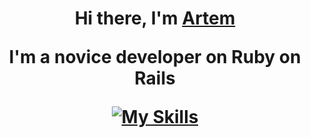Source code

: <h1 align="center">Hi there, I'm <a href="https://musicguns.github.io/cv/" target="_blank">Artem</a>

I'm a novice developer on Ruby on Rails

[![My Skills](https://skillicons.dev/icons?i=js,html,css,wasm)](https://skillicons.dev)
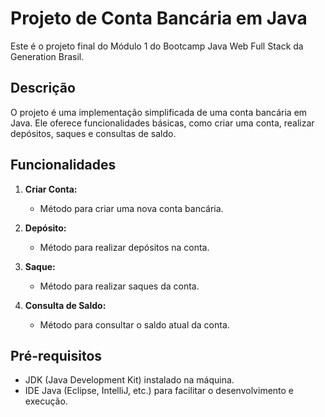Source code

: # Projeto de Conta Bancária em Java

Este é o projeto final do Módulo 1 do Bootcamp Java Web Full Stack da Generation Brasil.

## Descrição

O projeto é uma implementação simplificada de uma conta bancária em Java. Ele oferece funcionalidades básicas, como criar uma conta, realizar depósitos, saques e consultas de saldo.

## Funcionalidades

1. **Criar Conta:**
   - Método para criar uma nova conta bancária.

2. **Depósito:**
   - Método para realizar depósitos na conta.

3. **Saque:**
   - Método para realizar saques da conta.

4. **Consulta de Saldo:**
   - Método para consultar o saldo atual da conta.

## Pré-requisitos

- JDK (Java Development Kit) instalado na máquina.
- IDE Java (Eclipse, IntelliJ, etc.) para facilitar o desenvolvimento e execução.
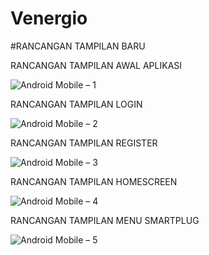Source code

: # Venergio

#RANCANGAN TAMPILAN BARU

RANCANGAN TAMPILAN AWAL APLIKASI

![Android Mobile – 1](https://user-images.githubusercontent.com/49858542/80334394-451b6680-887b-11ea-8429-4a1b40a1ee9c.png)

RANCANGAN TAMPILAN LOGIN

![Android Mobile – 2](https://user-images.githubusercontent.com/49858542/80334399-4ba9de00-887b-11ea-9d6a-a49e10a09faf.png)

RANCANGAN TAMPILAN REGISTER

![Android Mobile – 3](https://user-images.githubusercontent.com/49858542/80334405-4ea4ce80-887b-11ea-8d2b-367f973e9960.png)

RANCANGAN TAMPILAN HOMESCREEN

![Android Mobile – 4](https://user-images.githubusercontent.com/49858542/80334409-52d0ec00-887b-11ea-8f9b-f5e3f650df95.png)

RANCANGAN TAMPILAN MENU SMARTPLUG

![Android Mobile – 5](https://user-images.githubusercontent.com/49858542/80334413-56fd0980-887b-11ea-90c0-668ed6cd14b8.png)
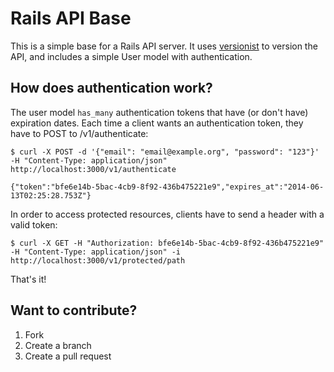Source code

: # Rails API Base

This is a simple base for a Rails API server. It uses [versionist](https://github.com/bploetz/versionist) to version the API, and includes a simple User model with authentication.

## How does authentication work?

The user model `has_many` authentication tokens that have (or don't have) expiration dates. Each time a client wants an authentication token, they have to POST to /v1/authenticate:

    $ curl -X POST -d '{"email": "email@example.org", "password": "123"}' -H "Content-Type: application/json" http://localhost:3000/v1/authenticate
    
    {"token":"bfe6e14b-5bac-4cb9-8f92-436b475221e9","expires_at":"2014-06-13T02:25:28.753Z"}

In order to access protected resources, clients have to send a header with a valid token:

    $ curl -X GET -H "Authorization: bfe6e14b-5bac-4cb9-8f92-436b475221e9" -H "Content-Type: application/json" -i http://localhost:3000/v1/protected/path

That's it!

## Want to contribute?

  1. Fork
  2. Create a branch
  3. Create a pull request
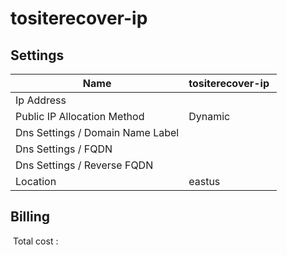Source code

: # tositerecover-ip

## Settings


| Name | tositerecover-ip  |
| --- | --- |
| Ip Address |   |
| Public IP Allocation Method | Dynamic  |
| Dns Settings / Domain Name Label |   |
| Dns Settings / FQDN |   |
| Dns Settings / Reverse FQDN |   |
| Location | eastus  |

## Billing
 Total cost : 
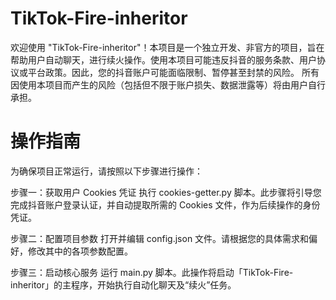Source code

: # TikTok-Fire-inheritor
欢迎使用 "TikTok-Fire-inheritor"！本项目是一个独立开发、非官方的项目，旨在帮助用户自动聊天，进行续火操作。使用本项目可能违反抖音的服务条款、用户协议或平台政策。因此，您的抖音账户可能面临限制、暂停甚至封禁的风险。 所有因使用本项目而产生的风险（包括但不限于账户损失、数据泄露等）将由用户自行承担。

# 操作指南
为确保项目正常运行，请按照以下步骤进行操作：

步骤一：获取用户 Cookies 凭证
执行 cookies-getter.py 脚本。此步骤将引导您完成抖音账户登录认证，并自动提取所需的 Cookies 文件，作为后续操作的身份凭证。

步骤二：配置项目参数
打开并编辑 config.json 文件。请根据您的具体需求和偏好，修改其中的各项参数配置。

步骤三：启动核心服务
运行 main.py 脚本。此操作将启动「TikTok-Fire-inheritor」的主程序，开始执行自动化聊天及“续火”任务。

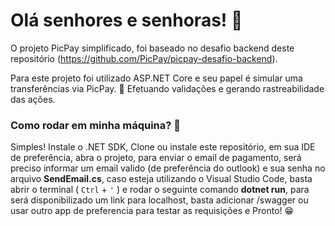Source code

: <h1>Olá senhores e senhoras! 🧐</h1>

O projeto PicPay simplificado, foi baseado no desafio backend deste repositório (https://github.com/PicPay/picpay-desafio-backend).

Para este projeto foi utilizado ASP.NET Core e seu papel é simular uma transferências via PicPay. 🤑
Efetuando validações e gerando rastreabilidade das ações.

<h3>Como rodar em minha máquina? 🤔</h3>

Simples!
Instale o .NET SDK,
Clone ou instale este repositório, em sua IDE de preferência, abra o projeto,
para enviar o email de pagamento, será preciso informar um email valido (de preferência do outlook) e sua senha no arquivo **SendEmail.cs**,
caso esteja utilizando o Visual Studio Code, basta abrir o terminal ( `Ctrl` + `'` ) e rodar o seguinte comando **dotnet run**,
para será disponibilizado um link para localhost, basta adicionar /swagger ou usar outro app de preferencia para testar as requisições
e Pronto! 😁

○ ○ ○ ○ ○ ○ ○

TASK STATEMENT: Filter the listing above down to the lines that contain the word "Método".

ANSWER SPACE:
   - Método para criar uma nova conta bancária.
   - Método para realizar depósitos na conta.
   - Método para realizar saques da conta.
   - Método para consultar o saldo atual da conta.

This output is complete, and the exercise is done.